Dataset records ▸

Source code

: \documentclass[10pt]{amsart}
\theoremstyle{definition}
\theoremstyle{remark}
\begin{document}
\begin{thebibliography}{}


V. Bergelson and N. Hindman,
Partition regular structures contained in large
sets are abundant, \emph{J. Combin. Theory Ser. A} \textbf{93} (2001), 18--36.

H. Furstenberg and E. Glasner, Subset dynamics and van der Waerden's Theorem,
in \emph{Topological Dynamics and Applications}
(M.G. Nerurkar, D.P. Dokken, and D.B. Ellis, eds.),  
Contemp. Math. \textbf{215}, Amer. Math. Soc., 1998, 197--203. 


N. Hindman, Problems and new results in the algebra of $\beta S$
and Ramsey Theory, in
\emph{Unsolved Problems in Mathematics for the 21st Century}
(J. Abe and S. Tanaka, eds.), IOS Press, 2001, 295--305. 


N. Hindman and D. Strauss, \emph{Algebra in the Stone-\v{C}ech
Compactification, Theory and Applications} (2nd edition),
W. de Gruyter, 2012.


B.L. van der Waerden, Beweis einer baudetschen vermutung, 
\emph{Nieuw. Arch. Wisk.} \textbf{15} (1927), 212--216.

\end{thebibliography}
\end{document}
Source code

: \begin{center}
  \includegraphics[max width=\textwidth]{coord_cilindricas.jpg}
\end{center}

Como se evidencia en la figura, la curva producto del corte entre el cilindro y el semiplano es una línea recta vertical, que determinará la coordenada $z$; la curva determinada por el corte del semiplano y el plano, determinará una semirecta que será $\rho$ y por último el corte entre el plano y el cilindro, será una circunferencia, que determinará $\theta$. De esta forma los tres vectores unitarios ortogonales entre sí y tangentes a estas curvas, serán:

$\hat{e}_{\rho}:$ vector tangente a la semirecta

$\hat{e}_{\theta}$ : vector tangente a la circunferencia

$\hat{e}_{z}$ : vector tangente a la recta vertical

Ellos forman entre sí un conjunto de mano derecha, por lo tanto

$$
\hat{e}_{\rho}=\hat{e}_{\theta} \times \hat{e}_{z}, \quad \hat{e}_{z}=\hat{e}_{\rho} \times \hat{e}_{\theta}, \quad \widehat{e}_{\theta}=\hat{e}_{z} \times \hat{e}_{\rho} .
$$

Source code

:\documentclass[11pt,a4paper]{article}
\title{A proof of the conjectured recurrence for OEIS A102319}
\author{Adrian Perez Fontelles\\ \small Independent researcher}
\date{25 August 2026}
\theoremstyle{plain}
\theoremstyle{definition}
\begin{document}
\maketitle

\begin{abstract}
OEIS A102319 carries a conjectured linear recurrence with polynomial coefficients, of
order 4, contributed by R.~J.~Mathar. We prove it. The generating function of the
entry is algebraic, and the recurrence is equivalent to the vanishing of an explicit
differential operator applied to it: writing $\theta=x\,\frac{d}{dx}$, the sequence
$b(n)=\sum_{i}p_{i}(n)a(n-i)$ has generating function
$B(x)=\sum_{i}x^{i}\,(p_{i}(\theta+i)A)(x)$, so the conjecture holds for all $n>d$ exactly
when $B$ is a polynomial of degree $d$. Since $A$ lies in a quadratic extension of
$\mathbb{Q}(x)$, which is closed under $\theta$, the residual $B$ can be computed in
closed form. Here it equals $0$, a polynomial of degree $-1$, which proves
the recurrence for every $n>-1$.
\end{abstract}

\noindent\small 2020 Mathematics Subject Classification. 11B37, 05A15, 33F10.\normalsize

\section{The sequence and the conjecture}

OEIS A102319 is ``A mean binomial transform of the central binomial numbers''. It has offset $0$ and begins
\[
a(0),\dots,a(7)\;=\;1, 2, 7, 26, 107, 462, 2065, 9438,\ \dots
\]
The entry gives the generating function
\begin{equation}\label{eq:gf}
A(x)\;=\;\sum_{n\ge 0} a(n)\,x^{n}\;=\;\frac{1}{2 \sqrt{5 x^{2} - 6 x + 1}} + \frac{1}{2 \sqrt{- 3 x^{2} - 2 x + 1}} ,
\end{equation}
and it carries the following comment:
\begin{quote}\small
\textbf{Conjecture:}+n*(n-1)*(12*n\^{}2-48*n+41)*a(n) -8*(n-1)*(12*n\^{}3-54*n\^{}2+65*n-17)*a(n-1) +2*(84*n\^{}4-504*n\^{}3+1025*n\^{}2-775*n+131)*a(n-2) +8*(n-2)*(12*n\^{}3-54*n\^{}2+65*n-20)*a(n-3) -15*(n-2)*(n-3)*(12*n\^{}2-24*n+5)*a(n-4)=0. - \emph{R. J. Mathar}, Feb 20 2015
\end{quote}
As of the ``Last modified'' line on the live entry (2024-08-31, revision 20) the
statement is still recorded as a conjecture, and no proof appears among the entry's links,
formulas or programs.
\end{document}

What is expected ▸
Would you return the entries exactly as they stand?

Output for this task ▸
Source code

: \documentclass[10pt]{amsart}
\theoremstyle{definition}
\theoremstyle{remark}
\begin{document}
\begin{thebibliography}{}


V. Bergelson and N. Hindman,
Partition regular structures contained in large
sets are abundant, \emph{J. Combin. Theory Ser. A} \textbf{93} (2001), 18--36.

H. Furstenberg and E. Glasner, Subset dynamics and van der Waerden's Theorem,
in \emph{Topological Dynamics and Applications}
(M.G. Nerurkar, D.P. Dokken, and D.B. Ellis, eds.),  
Contemp. Math. \textbf{215}, Amer. Math. Soc., 1998, 197--203. 


N. Hindman, Problems and new results in the algebra of $\beta S$
and Ramsey Theory, in
\emph{Unsolved Problems in Mathematics for the 21st Century}
(J. Abe and S. Tanaka, eds.), IOS Press, 2001, 295--305. 


N. Hindman and D. Strauss, \emph{Algebra in the Stone-\v{C}ech
Compactification, Theory and Applications} (2nd edition),
W. de Gruyter, 2012.


B.L. van der Waerden, Beweis einer baudetschen vermutung, 
\emph{Nieuw. Arch. Wisk.} \textbf{15} (1927), 212--216.

\end{thebibliography}
\end{document}
Source code

: \begin{center}
  \includegraphics[max width=\textwidth]{coord_cilindricas.jpg}
\end{center}

Como se evidencia en la figura, la curva producto del corte entre el cilindro y el semiplano es una línea recta vertical, que determinará la coordenada $z$; la curva determinada por el corte del semiplano y el plano, determinará una semirecta que será $\rho$ y por último el corte entre el plano y el cilindro, será una circunferencia, que determinará $\theta$. De esta forma los tres vectores unitarios ortogonales entre sí y tangentes a estas curvas, serán:

$\hat{e}_{\rho}:$ vector tangente a la semirecta

$\hat{e}_{\theta}$ : vector tangente a la circunferencia

$\hat{e}_{z}$ : vector tangente a la recta vertical

Ellos forman entre sí un conjunto de mano derecha, por lo tanto

$$
\hat{e}_{\rho}=\hat{e}_{\theta} \times \hat{e}_{z}, \quad \hat{e}_{z}=\hat{e}_{\rho} \times \hat{e}_{\theta}, \quad \widehat{e}_{\theta}=\hat{e}_{z} \times \hat{e}_{\rho} .
$$

Source code

:\documentclass[11pt,a4paper]{article}
\title{A proof of the conjectured recurrence for OEIS A102319}
\author{Adrian Perez Fontelles\\ \small Independent researcher}
\date{25 August 2026}
\theoremstyle{plain}
\theoremstyle{definition}
\begin{document}
\maketitle

\begin{abstract}
OEIS A102319 carries a conjectured linear recurrence with polynomial coefficients, of
order 4, contributed by R.~J.~Mathar. We prove it. The generating function of the
entry is algebraic, and the recurrence is equivalent to the vanishing of an explicit
differential operator applied to it: writing $\theta=x\,\frac{d}{dx}$, the sequence
$b(n)=\sum_{i}p_{i}(n)a(n-i)$ has generating function
$B(x)=\sum_{i}x^{i}\,(p_{i}(\theta+i)A)(x)$, so the conjecture holds for all $n>d$ exactly
when $B$ is a polynomial of degree $d$. Since $A$ lies in a quadratic extension of
$\mathbb{Q}(x)$, which is closed under $\theta$, the residual $B$ can be computed in
closed form. Here it equals $0$, a polynomial of degree $-1$, which proves
the recurrence for every $n>-1$.
\end{abstract}

\noindent\small 2020 Mathematics Subject Classification. 11B37, 05A15, 33F10.\normalsize

\section{The sequence and the conjecture}

OEIS A102319 is ``A mean binomial transform of the central binomial numbers''. It has offset $0$ and begins
\[
a(0),\dots,a(7)\;=\;1, 2, 7, 26, 107, 462, 2065, 9438,\ \dots
\]
The entry gives the generating function
\begin{equation}\label{eq:gf}
A(x)\;=\;\sum_{n\ge 0} a(n)\,x^{n}\;=\;\frac{1}{2 \sqrt{5 x^{2} - 6 x + 1}} + \frac{1}{2 \sqrt{- 3 x^{2} - 2 x + 1}} ,
\end{equation}
and it carries the following comment:
\begin{quote}\small
\textbf{Conjecture:}+n*(n-1)*(12*n\^{}2-48*n+41)*a(n) -8*(n-1)*(12*n\^{}3-54*n\^{}2+65*n-17)*a(n-1) +2*(84*n\^{}4-504*n\^{}3+1025*n\^{}2-775*n+131)*a(n-2) +8*(n-2)*(12*n\^{}3-54*n\^{}2+65*n-20)*a(n-3) -15*(n-2)*(n-3)*(12*n\^{}2-24*n+5)*a(n-4)=0. - \emph{R. J. Mathar}, Feb 20 2015
\end{quote}
As of the ``Last modified'' line on the live entry (2024-08-31, revision 20) the
statement is still recorded as a conjecture, and no proof appears among the entry's links,
formulas or programs.
\end{document}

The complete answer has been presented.